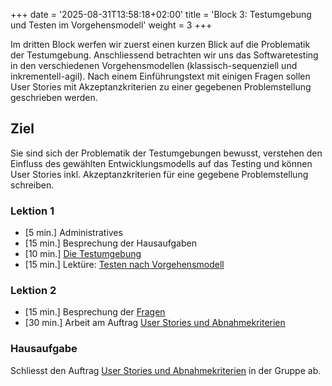 +++
date = '2025-08-31T13:58:18+02:00'
title = 'Block 3: Testumgebung und Testen im Vorgehensmodell'
weight = 3
+++

Im dritten Block werfen wir zuerst einen kurzen Blick auf die Problematik der Testumgebung. Anschliessend betrachten wir uns das Softwaretesting in den verschiedenen Vorgehensmodellen (klassisch-sequenziell und inkrementell-agil). Nach einem Einführungstext mit einigen Fragen sollen User Stories mit Akzeptanzkriterien zu einer gegebenen Problemstellung geschrieben werden.

## Ziel

Sie sind sich der Problematik der Testumgebungen bewusst, verstehen den Einfluss des gewählten Entwicklungsmodells auf das Testing und können User Stories inkl. Akzeptanzkriterien für eine gegebene Problemstellung schreiben.

### Lektion 1

- [5 min.] Administratives
- [15 min.] Besprechung der Hausaufgaben
- [10 min.] [Die Testumgebung](/theorie/testumgebung)
- [15 min.] Lektüre: [Testen nach Vorgehensmodell](/theorie/testen-nach-vorgehensmodell/)

### Lektion 2

- [15 min.] Besprechung der [Fragen](/theorie/testen-nach-vorgehensmodell/#fragen)
- [30 min.] Arbeit am Auftrag [User Stories und Abnahmekriterien](/uebungen/user-stories-abnahmekriterien/)

### Hausaufgabe

Schliesst den Auftrag [User Stories und Abnahmekriterien](/uebungen/user-stories-abnahmekriterien/) in der Gruppe ab.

# # # # #

▶ [DIRECTIONS FOR THIS TASK]:
Up to and including the final line of the data above, please copy every line exactly, starting from the one that contains "Im dritten Block".

▶ [EXERCISE SOLUTION]:
Im dritten Block werfen wir zuerst einen kurzen Blick auf die Problematik der Testumgebung. Anschliessend betrachten wir uns das Softwaretesting in den verschiedenen Vorgehensmodellen (klassisch-sequenziell und inkrementell-agil). Nach einem Einführungstext mit einigen Fragen sollen User Stories mit Akzeptanzkriterien zu einer gegebenen Problemstellung geschrieben werden.

## Ziel

Sie sind sich der Problematik der Testumgebungen bewusst, verstehen den Einfluss des gewählten Entwicklungsmodells auf das Testing und können User Stories inkl. Akzeptanzkriterien für eine gegebene Problemstellung schreiben.

### Lektion 1

- [5 min.] Administratives
- [15 min.] Besprechung der Hausaufgaben
- [10 min.] [Die Testumgebung](/theorie/testumgebung)
- [15 min.] Lektüre: [Testen nach Vorgehensmodell](/theorie/testen-nach-vorgehensmodell/)

### Lektion 2

- [15 min.] Besprechung der [Fragen](/theorie/testen-nach-vorgehensmodell/#fragen)
- [30 min.] Arbeit am Auftrag [User Stories und Abnahmekriterien](/uebungen/user-stories-abnahmekriterien/)

### Hausaufgabe

Schliesst den Auftrag [User Stories und Abnahmekriterien](/uebungen/user-stories-abnahmekriterien/) in der Gruppe ab.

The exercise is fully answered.